National Capital Region Medical Joint Task Force - JTF CAPMED - works in an operating room on state-of-the-art medical mannequins developed by PEO Simulation, Training and Instrumentation.

Mark Tuttle, with the PEO-STRI, sits in a corner of the tent in front of computer screens tapping in information and calling out vital signs and other readings to the team that Capt. Sharon Frattalone, a Walter Reed internal medicine MD is directing, trying to restart the patient's heart.

Another mannequin, a stake through its chest, is nearby, but a member of the medical team reports "We haven't lost a patient today."

A trauma and life support bus belonging to Walter Reed sits nearby, empty but waiting.

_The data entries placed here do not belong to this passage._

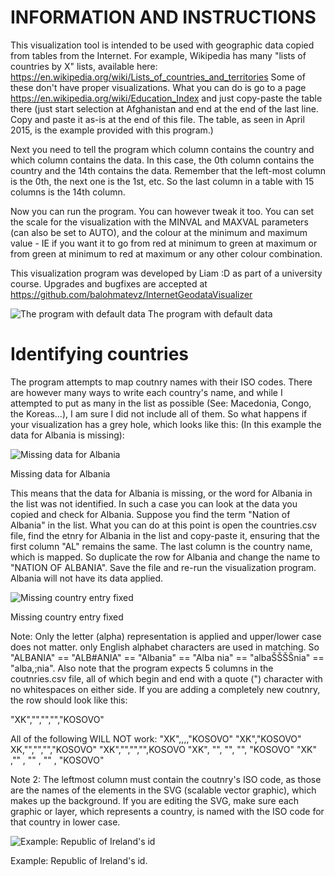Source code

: # INFORMATION AND INSTRUCTIONS

This visualization tool is intended to be used with geographic data copied from tables from the Internet. 
For example, Wikipedia has many "lists of countries by X" lists, available here:
https://en.wikipedia.org/wiki/Lists_of_countries_and_territories
Some of these don't have proper visualizations. What you can do is go to a page
https://en.wikipedia.org/wiki/Education_Index
and just copy-paste the table there (just start selection at Afghanistan and end at
the end of the last line. Copy and paste it as-is at the end of this file. The table, 
as seen in April 2015, is the example provided with this program.)

Next you need to tell the program which column contains the country and which column contains
the data. In this case, the 0th column contains the country and the 14th contains the data. 
Remember that the left-most column is the 0th, the next one is the 1st, etc. So the last column
in a table with 15 columns is the 14th column.

Now you can run the program. You can however tweak it too. You can set the scale for the 
visualization with the MINVAL and MAXVAL parameters (can also be set to AUTO), and the colour
at the minimum and maximum value - IE if you want it to go from red at minimum to green at maximum
or from green at minimum to red at maximum or any other colour combination.

This visualization program was developed by Liam :D as part of a university course. Upgrades
and bugfixes are accepted at https://github.com/balohmatevz/InternetGeodataVisualizer

![The program with default data](http://ss13.eu/dump/laptop/2015-04-30/2015-04-30_16-21-38.png)
The program with default data

# Identifying countries

The program attempts to map coutnry names with their ISO codes. There are however many ways to write each country's name, and while I attempted to put as many in the list as possible (See: Macedonia, Congo, the Koreas...), I am sure I did not include all of them. So what happens if your visualization has a grey hole, which looks like this: (In this example the data for Albania is missing):

![Missing data for Albania](http://ss13.eu/dump/laptop/2015-05-02/2015-05-02_11-24-30.png)

Missing data for Albania

This means that the data for Albania is missing, or the word for Albania in the list was not identified. In such a case you can look at the data you copied and check for Albania. Suppose you find the term "Nation of Albania" in the list. What you can do at this point is open the countries.csv file, find the etnry for Albania in the list and copy-paste it, ensuring that the first column "AL" remains the same. The last column is the country name, which is mapped. So duplicate the row for Albania and change the name to "NATION OF ALBANIA". Save the file and re-run the visualization program. Albania will not have its data applied. 

![Missing country entry fixed](http://ss13.eu/dump/laptop/2015-05-02/2015-05-02_11-30-20.png)

Missing country entry fixed

Note: Only the letter (alpha) representation is applied and upper/lower case does not matter. only English alphabet characters are used in matching. So "ALBANIA" == "ALB#ANIA" == "Albania" == "Alba nia" == "albaŠŠŠŠnia" == "alba,;nia". Also note that the program expects 5 columns in the coutnries.csv file, all of which begin and end with a quote (") character with no whitespaces on either side. If you are adding a completely new coutnry, the row should look like this:

"XK","","","","KOSOVO"

All of the following WILL NOT work:
"XK",,,,"KOSOVO"
"XK","KOSOVO"
XK,"","","","KOSOVO"
"XK","","","",KOSOVO
"XK", "", "", "", "KOSOVO"
"XK" ,"" , "" , "" , "KOSOVO"

Note 2: The leftmost column must contain the coutnry's ISO code, as those are the names of the elements in the SVG (scalable vector graphic), which makes up the background. If you are editing the SVG, make sure each graphic or layer, which represents a country, is named with the ISO code for that country in lower case. 

![Example: Republic of Ireland's id](http://ss13.eu/dump/laptop/2015-05-02/2015-05-02_11-43-35.png)

Example: Republic of Ireland's id.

JFHQ-NCR's own Mobile Command Center is there with the other vehicles that make up the Commander's Assessment Team. The MCC remotely links the headquarters element - at Fort McNair or at an alternate site - and every other interagency element in the National Capital Region, which ensures that it stays "wired together" through regular communications drills and response-vehicle rallies.

And this year, more public attention than in prior years:

Capt. Robert Crowe, commander of the 911th, praised both the exercise and the facility in talking with Fox 5 news reporter Holly Morris. "It provides a great realism that we couldn't replicate anywhere else.

"The exercise, continuing through rain on day three has an end in sight. When the final recovery is made, probably around 5 p.m., the last personnel will leave.

No one can predict the next catastrophe, let alone its length. JFHQ-NCR spokesperson Tim Nosal, speaking to the same reporter near a fire lit to warm the responders, summed up the reason for training together.

"If the event ever happens, we can be there; we can respond on time, we can save lives."